Assigned task =
What you give back must match the data character for character.
Task material Start Marker
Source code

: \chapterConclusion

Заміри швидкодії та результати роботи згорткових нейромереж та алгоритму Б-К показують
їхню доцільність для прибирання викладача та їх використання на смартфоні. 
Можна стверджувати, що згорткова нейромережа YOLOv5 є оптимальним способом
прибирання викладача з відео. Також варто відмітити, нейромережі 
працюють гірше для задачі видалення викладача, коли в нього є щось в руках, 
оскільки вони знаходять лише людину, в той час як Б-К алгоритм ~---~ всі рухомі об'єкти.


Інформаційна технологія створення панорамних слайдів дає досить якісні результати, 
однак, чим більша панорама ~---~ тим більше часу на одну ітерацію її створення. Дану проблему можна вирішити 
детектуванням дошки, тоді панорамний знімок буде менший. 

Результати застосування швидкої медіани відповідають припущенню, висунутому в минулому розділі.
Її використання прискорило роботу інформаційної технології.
Task material End Marker
Exercise result =
Source code

: \chapterConclusion

Заміри швидкодії та результати роботи згорткових нейромереж та алгоритму Б-К показують
їхню доцільність для прибирання викладача та їх використання на смартфоні. 
Можна стверджувати, що згорткова нейромережа YOLOv5 є оптимальним способом
прибирання викладача з відео. Також варто відмітити, нейромережі 
працюють гірше для задачі видалення викладача, коли в нього є щось в руках, 
оскільки вони знаходять лише людину, в той час як Б-К алгоритм ~---~ всі рухомі об'єкти.


Інформаційна технологія створення панорамних слайдів дає досить якісні результати, 
однак, чим більша панорама ~---~ тим більше часу на одну ітерацію її створення. Дану проблему можна вирішити 
детектуванням дошки, тоді панорамний знімок буде менший. 

Результати застосування швидкої медіани відповідають припущенню, висунутому в минулому розділі.
Її використання прискорило роботу інформаційної технології.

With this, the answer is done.